About me

Dr. Felicia Darling

Dr. Felicia Darling

Felicia Darling is a math and college skills instructor, teacher educator, researcher, and author who focuses on improving access to post-secondary education for all students.

Her asset-based instructional model focuses on illuminating assets of students who are underrepresented among those with four-year degrees—including students of color, socioeconomically disadvantaged students, first-generation-college students, bilingual students, students with disabilities, and LGBTQ+ students. Her model of professional development encourages educators to draw from research and their own expertise to improvise, innovate, and refine their instruction using the evidence-based cycle of instruction improvement.

Felicia is a first-generation college student who has taught math and education courses for 30 years at both the secondary and college levels.

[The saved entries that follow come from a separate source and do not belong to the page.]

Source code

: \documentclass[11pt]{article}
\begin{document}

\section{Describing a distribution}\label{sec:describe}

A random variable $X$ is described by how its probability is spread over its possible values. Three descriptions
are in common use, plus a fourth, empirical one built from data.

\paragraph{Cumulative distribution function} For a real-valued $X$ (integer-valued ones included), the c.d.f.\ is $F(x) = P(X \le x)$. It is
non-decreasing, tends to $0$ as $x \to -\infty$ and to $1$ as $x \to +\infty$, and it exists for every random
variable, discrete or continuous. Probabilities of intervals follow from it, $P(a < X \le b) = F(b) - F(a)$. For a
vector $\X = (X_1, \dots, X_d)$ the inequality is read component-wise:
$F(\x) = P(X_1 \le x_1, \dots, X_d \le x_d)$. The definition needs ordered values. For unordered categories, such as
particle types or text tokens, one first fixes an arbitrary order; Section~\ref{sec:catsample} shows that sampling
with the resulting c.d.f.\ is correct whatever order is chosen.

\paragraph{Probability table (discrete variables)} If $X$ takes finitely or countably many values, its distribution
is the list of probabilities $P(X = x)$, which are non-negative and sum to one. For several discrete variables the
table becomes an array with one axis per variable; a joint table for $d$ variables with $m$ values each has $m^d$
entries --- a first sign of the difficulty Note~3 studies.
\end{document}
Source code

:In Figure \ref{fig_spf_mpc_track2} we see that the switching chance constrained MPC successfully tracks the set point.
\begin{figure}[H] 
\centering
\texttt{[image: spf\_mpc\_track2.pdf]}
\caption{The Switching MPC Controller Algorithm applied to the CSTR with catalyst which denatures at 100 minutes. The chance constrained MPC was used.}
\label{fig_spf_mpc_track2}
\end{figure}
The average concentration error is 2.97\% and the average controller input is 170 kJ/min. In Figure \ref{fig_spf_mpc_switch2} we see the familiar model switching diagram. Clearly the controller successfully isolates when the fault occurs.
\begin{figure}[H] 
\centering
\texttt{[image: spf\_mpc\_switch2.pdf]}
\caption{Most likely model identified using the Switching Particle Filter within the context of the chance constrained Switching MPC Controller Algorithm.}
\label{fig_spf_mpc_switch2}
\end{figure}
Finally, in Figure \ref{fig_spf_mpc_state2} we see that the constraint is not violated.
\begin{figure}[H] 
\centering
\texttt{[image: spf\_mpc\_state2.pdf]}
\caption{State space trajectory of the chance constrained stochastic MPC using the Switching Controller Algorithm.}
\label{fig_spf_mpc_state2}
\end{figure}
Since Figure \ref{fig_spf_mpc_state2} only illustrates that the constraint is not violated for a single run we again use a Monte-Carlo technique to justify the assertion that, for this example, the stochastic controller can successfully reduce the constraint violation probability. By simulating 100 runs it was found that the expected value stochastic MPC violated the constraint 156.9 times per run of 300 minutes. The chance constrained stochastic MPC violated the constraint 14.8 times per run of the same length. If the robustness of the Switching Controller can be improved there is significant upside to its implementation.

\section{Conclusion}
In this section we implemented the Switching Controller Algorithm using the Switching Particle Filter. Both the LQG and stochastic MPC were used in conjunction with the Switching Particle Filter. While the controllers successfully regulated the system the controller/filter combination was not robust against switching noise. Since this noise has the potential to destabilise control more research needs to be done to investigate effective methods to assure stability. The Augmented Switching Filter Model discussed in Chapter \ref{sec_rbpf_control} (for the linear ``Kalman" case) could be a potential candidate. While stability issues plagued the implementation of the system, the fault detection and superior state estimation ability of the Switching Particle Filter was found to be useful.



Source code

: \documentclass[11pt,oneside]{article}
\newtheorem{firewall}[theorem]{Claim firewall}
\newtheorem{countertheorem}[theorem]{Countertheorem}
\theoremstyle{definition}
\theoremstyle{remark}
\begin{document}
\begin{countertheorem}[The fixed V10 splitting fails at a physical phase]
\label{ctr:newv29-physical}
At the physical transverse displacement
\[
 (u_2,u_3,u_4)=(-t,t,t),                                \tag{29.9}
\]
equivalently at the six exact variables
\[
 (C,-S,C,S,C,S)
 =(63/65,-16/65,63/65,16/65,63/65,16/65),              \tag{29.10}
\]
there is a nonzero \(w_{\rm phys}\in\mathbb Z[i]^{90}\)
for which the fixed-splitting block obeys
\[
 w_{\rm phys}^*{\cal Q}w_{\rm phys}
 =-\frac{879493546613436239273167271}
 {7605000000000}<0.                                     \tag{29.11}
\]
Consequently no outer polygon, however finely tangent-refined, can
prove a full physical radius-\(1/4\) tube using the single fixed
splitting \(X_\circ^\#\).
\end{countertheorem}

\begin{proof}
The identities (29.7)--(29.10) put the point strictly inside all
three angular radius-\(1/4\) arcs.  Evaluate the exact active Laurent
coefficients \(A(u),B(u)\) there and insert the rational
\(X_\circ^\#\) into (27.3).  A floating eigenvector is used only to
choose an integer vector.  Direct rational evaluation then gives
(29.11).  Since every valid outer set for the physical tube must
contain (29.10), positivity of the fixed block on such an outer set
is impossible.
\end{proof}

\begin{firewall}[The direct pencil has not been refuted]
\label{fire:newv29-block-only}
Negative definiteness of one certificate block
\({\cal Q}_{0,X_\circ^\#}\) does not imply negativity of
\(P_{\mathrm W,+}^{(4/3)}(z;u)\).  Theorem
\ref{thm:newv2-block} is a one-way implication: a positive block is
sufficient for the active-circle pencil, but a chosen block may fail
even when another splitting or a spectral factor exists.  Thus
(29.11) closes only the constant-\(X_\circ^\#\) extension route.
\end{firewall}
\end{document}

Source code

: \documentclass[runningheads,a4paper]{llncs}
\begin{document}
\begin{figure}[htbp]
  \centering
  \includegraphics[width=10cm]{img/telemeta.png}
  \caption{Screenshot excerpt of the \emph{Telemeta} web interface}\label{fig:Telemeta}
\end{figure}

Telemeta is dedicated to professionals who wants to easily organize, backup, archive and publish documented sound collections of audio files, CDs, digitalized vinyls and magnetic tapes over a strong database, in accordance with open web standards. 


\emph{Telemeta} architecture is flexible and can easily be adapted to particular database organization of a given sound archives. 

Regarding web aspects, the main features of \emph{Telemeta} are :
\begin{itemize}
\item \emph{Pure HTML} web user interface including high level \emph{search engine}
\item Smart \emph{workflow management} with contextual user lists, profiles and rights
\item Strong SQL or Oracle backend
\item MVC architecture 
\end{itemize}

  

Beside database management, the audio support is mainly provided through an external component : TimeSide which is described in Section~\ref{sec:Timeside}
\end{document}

She possesses a Ph.D. in Math Education from Stanford University and is a Fulbright Scholar. She holds a Bachelors in Mathematics, an M.Ed. in Curriculum and Instruction, a California Single-Subject Math Teaching Credential, and a California Teacher of English Learners Certificate.

Felicia advocates asset-based instruction in her book, Teachin’ It! Breakout Moves that Break Down Barriers for Community College Students. This book illustrates ed psych theory, instructional strategies, and research using cartoons, student narratives, and classroom examples. The goal is to inspire instructors to foster engaging, interactive learning environments in which students from every background feel safe to take risks, make mistakes, share their unique approaches to learning, and develop identities as competent life-long learners. She draws from her own research as well as phenomenal Stanford researchers including Boaler, Dweck, Goldeberg, Cohen and Walton, Lotan and Cohen, Steele, Zwiers and O’Hara, and Hakuta.

Currently, Felicia Darling is loving her position as a Mathematics Instructor in the College Skills Department at the Santa Rosa Junior College.